TIG welding will bring the area of interest up to 600-plus F(?). If quenched immediately, would this help bring it back to temper? Or will this risk damaging the weld if it's cool so fast?
Usual quench bath is iced brine, I read...
I've got no access to an oven large enough to bake it per proper procedure (it's a bike frame) and beside, most of the frame is just fine (T6).
No. There is a caveat here, that a proper heat treatment for 6061 involves a heat-and-quench step to maximize the hardening *potential* of the aluminum, but the actual hardening occurs later and has nothing directly to do with quenching. The purpose of quenching aluminum alloys is to "freeze" alloying elements in the metal, in a solid solution. The actual hardening is accomplished by precipitation hardening, which occurs naturally by room-temperature aging, or more quickly with a low-temp heat-soak process known as artificial aging. Most heat-treatable aluminum alloys can achieve a moderate or even a large fraction of their potential hardness without the heat-and-quench step. IIRC, 6061 is one of those that achieves most of its potential hardness without quenching, but I haven't refreshed my memory on this for a while.

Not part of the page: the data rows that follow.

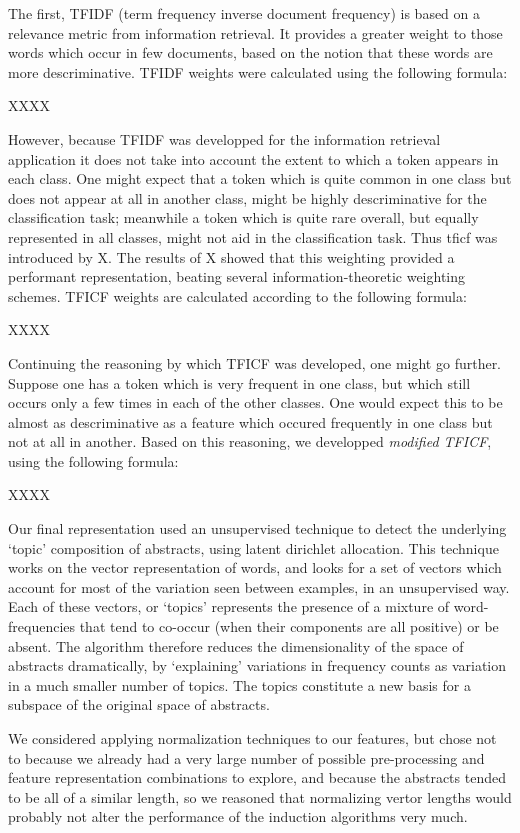 \documentclass[conference,letterpaper]{IEEEtran}
\begin{document}
The first, TFIDF (term frequency inverse document frequency) is based 
on a relevance metric from information retrieval.  It provides a greater 
weight to those words which occur in 
few documents, based on the notion that these words are more descriminative.
TFIDF weights were calculated using the following formula:

XXXX

However, because TFIDF was developped for the information retrieval application
it does not take into account the extent to which a token appears in 
each class.  One might expect that a token which is quite common in one class
but does not appear at all in another class, might be highly descriminative
for the classification task; meanwhile a token which is quite rare overall, 
but equally represented in all classes, might not aid in the classification
task.  Thus tficf was introduced by X.  The results of X showed that 
this weighting provided a performant representation, beating several 
information-theoretic weighting schemes.  TFICF weights are calculated 
according to the following formula:

XXXX

Continuing the reasoning by which TFICF was developed, one might go further.
Suppose one has a token which is very frequent in one class, but which still
occurs only a few times in each of the other classes.  One would expect this
to be almost as descriminative as a feature which occured frequently in one
class but not at all in another.  Based on this reasoning, we developped
\textit{modified TFICF}, using the following formula:

XXXX

Our final representation used an unsupervised technique to detect the
underlying `topic' composition of abstracts, using latent dirichlet allocation.
This technique works on the vector representation of words, and looks for
a set of vectors which account for most of the variation seen between examples,
in an unsupervised way.  Each of these vectors, or `topics' represents the
presence of a mixture of word-frequencies that tend to co-occur (when their
components are all positive) or be absent.  The algorithm therefore reduces
the dimensionality of the space of abstracts dramatically, by `explaining'
variations in frequency counts as variation in a much smaller number of 
topics.  The topics constitute a new basis for a subspace of the original
space of abstracts.

We considered applying normalization techniques to our features, but chose
not to because we already had a very large number of possible pre-processing
and feature representation combinations to explore, and because the abstracts
tended to be all of a similar length, so we reasoned that normalizing vertor 
lengths would probably not alter the performance of the induction algorithms 
very much.
\end{document}
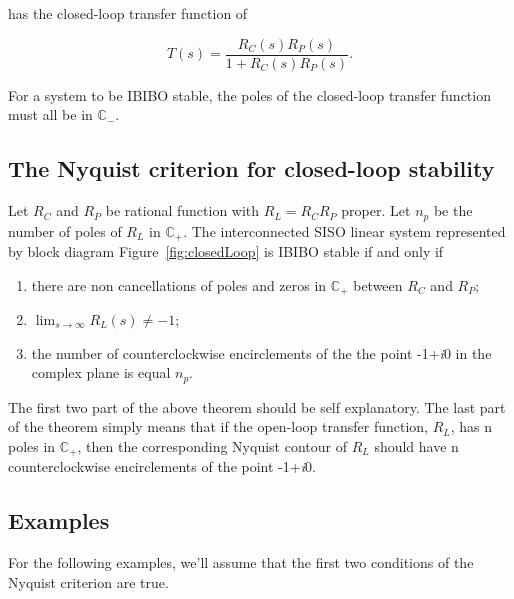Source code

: \noindent has the closed-loop transfer function of

\begin{displaymath}
T(s)= \frac{R_{C}(s)R_{P}(s)}{1+R_{C}(s)R_{P}(s)}.
\end{displaymath}

For a system to be IBIBO stable, the poles of the closed-loop
transfer function must all be in $\mathbb{C}_{-}$.

\subsection{The Nyquist criterion for closed-loop stability}

Let $R_{C}$ and $R_{P}$ be rational function with
$R_{L}=R_{C}R_{P}$ proper.  Let $n_{p}$ be the number of poles of
$R_{L}$ in $\mathbb{C}_{+}$.  The interconnected SISO linear
system represented by block diagram Figure~\ref{fig:closedLoop} is
IBIBO stable if and only if
\begin{enumerate}
\item there are non cancellations of poles and zeros in
$\mathbb{C}_{+}$ between $R_{C}$ and $R_{P}$; \item
$\lim_{s\rightarrow\infty}R_{L}(s)\neq -1$; \item the number of
counterclockwise encirclements of the the point -1+\emph{i}0 in
the complex plane is equal $n_{p}$.
\end{enumerate}

The first two part of the above theorem should be self
explanatory.  The last part of the theorem simply means that if
the open-loop transfer function, $R_{L}$, has n poles in
$\mathbb{C}_{+}$, then the corresponding Nyquist contour of
$R_{L}$ should have n counterclockwise encirclements of the point
-1+\emph{i}0.

\subsection{Examples}

For the following examples, we'll assume that the first two
conditions of the Nyquist criterion are true.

If this is a critical job, you'd do well to study it a bit. 6xxx-series aluminum that's randomly heat-treated, as by welding, continues to age for years and is never really stable. 2xxx aluminum, in contrast, will stabilize within a week. But 2024, for example, is risky to weld, usually producing high-stress areas and even cracks. 6061 is much less trouble and is far better for welding.
Few applications require the highest levels of strength or long-term stability, so welding 6061 usually is not a problem. Just weld and wait. Within a week or so it will have recovered a substantial percentage of its strength. I wouldn't try quenching it because the required heat-and-quench to achieve maximum hardness is time-and-temperature sensitive. If you can't control both and know exactly what values of time and temperature you need, heating and quenching can make things worse.
Don't try to relate it to hardening carbon steel. The hardening mechanisms are entirely different.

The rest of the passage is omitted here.